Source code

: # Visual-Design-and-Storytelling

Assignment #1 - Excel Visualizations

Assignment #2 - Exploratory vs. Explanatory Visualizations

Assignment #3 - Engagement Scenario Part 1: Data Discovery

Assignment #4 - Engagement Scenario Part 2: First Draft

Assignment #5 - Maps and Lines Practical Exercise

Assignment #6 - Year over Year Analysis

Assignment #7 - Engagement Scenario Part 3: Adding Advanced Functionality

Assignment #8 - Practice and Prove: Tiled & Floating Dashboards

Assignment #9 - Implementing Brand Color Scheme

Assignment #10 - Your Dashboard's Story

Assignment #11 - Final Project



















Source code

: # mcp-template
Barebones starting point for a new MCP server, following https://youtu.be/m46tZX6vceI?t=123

----

Task directions:
Copy out every line in the entries above that holds "Scenario".

Response to the task:
Assignment #3 - Engagement Scenario Part 1: Data Discovery
Assignment #4 - Engagement Scenario Part 2: First Draft
Assignment #7 - Engagement Scenario Part 3: Adding Advanced Functionality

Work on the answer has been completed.